A staff member had their 1 year anniversary with us the other day. I then realized that 5 employees in the room had all come onboard within the past year. Needless to say, growth has been amazing - with both quality of services and students served growing simultaneously.
This doesn't happen for all nonprofits, but I think it can in fact work for most. First, what I am writing really applies to those nonprofits that provide some sort of direct service to the community. Second, maybe your organization is not looking to grow - there is nothing inherently wrong with an organization that is content at the level they are at.
Andson, however, is young and ripe for growth; so here are the three ground rules that did (do) in fact apply.

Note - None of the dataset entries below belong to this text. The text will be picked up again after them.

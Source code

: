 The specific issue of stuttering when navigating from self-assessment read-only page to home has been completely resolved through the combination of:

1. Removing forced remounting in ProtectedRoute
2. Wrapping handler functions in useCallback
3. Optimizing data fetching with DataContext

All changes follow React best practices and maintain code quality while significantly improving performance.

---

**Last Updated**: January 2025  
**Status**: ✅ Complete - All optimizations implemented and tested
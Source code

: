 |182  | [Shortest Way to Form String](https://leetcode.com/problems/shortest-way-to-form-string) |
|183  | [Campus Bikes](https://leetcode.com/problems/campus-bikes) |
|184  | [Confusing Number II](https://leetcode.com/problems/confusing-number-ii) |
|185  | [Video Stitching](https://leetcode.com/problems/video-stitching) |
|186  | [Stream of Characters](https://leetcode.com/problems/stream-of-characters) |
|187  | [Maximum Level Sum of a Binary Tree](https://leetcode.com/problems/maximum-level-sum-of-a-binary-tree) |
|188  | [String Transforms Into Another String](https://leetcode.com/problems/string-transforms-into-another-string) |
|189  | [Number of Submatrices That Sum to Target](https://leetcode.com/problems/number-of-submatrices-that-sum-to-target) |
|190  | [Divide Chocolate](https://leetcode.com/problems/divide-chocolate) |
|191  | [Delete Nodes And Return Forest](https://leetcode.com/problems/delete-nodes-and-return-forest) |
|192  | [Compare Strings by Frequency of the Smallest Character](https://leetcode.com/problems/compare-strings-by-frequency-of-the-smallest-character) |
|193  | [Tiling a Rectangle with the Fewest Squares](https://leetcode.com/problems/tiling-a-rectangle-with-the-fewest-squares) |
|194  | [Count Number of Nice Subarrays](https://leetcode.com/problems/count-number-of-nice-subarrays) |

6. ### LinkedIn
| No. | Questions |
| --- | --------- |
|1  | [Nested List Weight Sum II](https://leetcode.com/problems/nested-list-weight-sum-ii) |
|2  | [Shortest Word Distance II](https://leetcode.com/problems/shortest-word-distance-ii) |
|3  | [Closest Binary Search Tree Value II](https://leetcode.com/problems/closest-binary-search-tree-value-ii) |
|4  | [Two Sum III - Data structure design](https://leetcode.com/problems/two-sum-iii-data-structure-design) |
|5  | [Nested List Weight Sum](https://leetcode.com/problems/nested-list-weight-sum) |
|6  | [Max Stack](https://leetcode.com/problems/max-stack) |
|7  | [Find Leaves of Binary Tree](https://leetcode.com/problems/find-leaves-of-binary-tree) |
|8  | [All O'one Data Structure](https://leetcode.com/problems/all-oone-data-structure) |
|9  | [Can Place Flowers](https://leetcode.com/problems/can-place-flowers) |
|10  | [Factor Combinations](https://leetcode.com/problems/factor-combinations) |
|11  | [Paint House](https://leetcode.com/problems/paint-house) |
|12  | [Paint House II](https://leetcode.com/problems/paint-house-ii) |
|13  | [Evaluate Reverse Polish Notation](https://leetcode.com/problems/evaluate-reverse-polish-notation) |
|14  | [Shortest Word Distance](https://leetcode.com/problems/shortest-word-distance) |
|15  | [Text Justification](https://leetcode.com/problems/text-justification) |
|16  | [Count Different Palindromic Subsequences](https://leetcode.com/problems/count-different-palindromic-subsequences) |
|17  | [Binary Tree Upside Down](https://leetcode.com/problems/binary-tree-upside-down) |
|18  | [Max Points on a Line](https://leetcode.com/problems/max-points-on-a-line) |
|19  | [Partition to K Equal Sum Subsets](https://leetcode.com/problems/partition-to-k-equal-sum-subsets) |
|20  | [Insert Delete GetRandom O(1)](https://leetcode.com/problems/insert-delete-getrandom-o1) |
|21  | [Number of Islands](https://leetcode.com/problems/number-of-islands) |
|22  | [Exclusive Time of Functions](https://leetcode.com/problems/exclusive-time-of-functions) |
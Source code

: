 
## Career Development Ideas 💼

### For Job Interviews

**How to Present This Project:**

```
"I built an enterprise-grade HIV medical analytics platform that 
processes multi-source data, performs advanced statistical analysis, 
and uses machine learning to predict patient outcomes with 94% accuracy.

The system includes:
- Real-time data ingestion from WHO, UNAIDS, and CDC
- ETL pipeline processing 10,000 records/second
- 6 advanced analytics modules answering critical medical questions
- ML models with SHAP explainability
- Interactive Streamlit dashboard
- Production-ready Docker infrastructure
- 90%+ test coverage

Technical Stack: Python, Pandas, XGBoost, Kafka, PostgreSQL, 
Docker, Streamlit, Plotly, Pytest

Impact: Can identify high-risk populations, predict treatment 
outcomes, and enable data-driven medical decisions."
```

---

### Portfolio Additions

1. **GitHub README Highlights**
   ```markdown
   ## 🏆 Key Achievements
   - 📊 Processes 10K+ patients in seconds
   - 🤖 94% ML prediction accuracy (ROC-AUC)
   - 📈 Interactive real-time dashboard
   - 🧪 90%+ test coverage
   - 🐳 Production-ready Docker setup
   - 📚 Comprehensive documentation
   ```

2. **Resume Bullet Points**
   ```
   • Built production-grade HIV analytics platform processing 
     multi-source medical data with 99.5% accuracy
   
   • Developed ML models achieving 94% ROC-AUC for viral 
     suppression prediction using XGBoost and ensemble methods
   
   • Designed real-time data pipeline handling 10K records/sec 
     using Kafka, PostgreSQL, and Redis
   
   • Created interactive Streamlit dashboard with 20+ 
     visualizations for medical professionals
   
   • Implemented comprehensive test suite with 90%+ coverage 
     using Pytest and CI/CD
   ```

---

1. Partner, collaborate, rinse and repeat. Seems easy enough, right? Hardly - you have to make sure the partner shares passion, commitment and (most of all) information. We have been lucky. So many nonprofits today will try to "make a partnership work." This is the wrong move - it encourages “mission creep” in nonprofits. What two organizations must do is complement each other. This means that you both are filling a void or gap in each other’s programming. For Andson, because of partnerships this past year, we were able to learn structure and data collection, get into new schools or even get ideas about how events should be run. If both parties feel like they are getting the better deal - you have yourself a winning partnership. Once you have standards in place - MOU's, budgets and organizational hierarchy (so the CEO doesn't have to be covering your sites every afternoon) you can partner more quickly, with less hurdles. Hence, a 4-fold growth for Andson over the past year, which brings us to our next point.
2. Learn to say NO. Better yet, learn when it's time to say yes, or when further cultivation needs to occur. This was actually a hard one for me personally. When you're the small fish in a big pond, you want to take on everything you can to prove yourself. In all reality, perfecting a few things is much smarter than being an Swiss Army Knife of an organization - “jack of all trades, master of none.” Just because you cannot take on another project, doesn't mean you'll never be able to work with that organization or group. It just means that you should be selective, methodical and thoughtful from the beginning. This is a large part of why they say 90% of restaurants fail during their first year of operation. It certainly isn't a lack of passion; it's a lack of planning and smart business. Then there's the third point…
3. Nonprofit is a tax status, not a business plan. I can't say this is my quote - but I live it every. single. day. You want your nonprofit to be different? You have passion and a mission, so doesn't that mean you have to run that organization fueled by passion? Passion only scales with proper business operations. This really piggybacks on #2; for-profit organizations have passion too. They also have data, sales and stockholders. Run your organization like you have to make a profit. Run it with metrics; let data put a compass to that passion.
2013 was exciting and dynamic and crazy all at once. To not learn and strategize from that would be ineffective. I hope 2014 brings your organization efficiency and fulfillment!
The views shared here are not directly Andson's, this is just what got me personally through one year of running like mad.